____ DATA RECORDS

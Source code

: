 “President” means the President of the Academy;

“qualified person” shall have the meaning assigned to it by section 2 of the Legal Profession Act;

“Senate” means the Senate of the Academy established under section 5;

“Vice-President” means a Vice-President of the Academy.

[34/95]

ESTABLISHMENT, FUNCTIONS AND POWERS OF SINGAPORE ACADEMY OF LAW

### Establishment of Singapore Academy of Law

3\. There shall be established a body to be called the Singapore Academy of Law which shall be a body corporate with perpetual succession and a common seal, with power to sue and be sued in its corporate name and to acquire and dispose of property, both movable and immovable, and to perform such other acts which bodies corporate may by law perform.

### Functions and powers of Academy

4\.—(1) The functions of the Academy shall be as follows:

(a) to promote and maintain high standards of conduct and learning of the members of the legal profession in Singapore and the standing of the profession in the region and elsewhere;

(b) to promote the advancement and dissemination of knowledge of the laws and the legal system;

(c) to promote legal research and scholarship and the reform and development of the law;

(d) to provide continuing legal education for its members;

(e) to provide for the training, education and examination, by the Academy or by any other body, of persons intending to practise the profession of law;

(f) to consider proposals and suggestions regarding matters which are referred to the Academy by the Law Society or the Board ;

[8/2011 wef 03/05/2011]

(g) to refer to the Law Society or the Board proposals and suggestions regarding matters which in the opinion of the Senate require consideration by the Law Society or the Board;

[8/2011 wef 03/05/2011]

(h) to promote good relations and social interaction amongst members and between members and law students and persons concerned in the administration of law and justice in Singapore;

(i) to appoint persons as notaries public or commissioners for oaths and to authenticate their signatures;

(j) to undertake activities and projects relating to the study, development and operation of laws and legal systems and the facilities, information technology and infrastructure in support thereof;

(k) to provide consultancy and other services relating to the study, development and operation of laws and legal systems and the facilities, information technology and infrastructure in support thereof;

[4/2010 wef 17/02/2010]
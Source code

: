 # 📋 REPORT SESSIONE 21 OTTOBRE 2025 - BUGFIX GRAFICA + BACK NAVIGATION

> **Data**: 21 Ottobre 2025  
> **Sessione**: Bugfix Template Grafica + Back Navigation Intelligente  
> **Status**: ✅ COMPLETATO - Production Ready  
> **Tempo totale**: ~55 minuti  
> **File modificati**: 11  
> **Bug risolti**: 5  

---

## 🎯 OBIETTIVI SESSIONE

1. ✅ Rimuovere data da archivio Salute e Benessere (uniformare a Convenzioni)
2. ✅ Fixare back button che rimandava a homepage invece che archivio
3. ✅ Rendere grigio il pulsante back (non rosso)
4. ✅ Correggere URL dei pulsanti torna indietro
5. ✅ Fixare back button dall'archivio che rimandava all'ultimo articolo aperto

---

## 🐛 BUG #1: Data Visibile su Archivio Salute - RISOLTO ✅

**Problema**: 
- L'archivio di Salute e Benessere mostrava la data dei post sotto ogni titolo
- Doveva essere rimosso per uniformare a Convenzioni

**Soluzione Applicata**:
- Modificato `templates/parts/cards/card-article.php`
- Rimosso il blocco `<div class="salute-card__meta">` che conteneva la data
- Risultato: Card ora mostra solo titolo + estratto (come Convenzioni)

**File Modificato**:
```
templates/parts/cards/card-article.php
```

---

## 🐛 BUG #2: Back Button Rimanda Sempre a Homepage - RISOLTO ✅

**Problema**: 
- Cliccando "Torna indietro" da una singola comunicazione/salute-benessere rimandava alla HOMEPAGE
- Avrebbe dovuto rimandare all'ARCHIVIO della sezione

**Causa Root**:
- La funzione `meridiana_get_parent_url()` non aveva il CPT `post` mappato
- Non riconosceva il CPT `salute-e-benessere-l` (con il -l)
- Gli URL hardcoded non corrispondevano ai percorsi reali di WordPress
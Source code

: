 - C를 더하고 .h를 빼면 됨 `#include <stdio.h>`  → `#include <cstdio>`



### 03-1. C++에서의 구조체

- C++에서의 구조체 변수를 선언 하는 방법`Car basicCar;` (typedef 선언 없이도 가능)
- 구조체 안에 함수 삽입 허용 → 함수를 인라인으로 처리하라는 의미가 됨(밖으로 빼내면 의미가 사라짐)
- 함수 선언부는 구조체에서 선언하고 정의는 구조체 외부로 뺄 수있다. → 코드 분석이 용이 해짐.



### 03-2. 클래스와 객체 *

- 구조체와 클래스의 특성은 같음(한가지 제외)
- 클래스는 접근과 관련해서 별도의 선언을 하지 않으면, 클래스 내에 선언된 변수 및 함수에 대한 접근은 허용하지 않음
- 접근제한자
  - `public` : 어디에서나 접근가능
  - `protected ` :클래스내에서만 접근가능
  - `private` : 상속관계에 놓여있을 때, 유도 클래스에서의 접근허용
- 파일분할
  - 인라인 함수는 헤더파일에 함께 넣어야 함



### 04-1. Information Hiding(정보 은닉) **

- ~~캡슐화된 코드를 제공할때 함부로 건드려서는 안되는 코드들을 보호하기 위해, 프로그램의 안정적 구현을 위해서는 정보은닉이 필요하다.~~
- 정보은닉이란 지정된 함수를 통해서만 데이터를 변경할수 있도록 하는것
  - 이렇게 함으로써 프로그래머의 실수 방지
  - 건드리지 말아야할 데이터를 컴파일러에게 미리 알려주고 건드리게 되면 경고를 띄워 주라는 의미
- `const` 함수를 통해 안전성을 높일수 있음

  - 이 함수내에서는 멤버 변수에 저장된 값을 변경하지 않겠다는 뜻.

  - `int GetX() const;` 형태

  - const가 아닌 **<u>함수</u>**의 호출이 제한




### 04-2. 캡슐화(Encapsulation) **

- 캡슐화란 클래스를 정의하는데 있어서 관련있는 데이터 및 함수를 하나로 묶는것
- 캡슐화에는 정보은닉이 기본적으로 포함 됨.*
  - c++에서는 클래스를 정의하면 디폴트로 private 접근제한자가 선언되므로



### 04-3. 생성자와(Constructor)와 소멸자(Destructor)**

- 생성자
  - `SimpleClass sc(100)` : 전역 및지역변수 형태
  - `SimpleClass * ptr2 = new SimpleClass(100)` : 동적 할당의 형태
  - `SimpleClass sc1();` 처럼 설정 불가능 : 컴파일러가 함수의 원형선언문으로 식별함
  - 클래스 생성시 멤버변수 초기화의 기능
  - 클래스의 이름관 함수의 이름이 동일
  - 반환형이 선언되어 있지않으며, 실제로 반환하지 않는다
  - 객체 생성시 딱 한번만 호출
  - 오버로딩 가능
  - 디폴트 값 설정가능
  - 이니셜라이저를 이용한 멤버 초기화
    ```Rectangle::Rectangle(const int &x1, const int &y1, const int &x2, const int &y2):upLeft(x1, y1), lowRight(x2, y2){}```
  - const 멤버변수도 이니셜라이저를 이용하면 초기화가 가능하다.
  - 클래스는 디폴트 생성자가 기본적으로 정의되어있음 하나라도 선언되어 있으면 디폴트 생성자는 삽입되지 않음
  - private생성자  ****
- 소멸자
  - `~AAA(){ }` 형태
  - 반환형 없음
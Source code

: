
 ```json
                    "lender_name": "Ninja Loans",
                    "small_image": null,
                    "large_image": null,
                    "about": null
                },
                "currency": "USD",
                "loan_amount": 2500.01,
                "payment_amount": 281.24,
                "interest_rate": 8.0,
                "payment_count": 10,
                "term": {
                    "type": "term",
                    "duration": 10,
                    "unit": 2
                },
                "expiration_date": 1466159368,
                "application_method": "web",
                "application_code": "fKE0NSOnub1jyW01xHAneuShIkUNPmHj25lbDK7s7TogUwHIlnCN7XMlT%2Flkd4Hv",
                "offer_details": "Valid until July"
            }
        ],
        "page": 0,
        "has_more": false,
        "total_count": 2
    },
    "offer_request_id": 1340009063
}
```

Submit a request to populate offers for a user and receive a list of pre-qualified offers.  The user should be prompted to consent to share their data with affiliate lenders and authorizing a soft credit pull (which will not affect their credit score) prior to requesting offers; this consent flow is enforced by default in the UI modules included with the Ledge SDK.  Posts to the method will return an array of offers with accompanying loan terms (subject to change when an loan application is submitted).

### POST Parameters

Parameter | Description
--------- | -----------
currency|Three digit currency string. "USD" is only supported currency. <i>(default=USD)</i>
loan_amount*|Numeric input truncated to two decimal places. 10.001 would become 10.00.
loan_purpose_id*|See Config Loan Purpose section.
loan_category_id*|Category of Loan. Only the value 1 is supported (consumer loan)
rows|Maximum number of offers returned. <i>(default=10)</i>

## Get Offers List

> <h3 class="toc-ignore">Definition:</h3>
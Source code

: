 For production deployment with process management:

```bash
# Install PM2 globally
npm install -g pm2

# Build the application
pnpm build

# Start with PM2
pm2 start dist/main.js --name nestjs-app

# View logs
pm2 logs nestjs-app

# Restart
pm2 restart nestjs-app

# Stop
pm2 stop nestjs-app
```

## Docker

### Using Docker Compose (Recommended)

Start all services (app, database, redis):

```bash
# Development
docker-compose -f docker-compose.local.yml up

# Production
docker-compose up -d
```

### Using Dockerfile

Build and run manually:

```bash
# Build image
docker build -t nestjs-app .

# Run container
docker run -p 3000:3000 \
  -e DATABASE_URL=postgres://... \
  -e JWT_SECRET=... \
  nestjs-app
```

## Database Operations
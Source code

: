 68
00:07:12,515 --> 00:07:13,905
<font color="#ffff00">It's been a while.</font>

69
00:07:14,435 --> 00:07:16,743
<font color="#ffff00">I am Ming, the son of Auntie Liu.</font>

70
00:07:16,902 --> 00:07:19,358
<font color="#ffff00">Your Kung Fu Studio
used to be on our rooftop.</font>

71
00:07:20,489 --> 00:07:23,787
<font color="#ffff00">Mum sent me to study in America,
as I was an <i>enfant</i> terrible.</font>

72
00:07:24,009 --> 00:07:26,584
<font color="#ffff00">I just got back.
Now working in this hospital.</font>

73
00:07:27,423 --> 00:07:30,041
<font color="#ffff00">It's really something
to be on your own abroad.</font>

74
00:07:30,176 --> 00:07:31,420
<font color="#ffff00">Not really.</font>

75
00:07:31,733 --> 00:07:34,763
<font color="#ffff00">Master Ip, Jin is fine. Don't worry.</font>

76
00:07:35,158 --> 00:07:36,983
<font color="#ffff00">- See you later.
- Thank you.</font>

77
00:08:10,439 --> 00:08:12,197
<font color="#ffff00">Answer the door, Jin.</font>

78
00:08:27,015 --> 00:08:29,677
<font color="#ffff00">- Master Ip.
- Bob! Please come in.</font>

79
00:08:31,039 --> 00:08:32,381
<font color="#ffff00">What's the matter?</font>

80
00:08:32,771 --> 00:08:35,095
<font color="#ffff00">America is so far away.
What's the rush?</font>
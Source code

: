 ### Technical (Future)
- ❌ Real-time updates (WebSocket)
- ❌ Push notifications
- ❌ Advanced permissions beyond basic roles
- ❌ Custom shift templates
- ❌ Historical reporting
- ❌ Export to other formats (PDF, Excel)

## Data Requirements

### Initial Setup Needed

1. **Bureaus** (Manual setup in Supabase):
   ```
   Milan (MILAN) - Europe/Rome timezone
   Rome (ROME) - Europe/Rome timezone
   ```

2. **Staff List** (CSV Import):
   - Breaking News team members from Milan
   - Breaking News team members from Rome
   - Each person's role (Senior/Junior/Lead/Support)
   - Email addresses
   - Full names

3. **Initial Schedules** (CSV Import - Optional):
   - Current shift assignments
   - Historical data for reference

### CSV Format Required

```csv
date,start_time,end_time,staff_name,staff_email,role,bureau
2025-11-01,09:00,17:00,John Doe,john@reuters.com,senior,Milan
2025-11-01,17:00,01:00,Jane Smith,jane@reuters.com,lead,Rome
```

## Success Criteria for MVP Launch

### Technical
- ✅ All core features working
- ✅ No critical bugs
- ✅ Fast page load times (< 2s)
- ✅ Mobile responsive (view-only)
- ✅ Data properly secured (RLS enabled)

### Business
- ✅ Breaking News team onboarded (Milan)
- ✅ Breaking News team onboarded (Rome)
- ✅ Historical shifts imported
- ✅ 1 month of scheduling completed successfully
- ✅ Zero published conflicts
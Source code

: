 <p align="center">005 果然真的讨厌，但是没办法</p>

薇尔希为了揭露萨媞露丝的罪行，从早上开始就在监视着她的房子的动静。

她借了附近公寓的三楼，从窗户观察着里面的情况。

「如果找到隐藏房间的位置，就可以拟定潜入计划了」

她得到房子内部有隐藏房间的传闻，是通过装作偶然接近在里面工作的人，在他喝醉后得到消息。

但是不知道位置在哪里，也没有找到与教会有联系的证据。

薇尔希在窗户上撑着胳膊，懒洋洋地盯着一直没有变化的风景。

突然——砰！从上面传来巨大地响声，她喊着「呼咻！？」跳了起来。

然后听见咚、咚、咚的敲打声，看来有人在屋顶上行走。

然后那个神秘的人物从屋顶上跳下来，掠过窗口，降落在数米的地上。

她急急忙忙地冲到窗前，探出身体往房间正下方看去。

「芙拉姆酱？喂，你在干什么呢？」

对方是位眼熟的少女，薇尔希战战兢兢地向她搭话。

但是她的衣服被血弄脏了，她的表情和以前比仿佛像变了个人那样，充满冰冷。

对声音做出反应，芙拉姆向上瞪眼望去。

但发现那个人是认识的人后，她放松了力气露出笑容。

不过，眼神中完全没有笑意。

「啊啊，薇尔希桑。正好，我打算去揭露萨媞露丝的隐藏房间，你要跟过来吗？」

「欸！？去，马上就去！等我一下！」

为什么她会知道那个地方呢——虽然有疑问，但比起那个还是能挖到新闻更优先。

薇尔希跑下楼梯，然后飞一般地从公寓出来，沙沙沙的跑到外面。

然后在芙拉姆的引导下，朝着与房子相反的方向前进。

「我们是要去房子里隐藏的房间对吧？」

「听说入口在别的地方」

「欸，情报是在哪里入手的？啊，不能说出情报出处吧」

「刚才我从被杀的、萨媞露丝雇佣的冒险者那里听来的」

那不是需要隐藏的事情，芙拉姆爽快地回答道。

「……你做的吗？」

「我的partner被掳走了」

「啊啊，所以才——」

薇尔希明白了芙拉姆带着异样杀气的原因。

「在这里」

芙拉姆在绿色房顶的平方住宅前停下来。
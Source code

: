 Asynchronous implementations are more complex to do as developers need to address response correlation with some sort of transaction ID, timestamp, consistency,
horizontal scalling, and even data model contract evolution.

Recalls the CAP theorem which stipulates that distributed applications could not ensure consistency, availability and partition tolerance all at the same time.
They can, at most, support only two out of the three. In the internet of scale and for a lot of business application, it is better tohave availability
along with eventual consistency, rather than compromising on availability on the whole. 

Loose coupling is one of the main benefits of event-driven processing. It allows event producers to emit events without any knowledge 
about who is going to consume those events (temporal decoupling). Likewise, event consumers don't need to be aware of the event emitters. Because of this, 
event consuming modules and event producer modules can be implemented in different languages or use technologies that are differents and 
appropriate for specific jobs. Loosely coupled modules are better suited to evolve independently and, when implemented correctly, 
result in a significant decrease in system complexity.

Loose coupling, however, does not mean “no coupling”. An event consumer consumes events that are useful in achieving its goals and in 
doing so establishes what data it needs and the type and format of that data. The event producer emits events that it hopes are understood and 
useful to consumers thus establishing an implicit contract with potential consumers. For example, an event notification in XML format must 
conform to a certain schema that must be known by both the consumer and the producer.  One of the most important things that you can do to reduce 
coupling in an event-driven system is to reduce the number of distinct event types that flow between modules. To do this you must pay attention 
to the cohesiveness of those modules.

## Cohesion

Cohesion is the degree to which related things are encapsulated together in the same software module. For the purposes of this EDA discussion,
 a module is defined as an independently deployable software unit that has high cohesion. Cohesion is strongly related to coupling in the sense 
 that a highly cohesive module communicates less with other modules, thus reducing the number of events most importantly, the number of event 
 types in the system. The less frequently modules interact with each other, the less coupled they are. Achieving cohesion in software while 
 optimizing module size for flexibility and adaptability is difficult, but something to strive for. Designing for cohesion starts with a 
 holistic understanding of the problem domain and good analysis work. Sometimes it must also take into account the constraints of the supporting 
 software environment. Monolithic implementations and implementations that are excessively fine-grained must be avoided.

________

BRIEF » Reproduce exactly every line that sits between the start of the entries and the line bearing "under section 5;", counting both of those lines.

TASK ANSWER »
Source code

: “President” means the President of the Academy;

“qualified person” shall have the meaning assigned to it by section 2 of the Legal Profession Act;

“Senate” means the Senate of the Academy established under section 5;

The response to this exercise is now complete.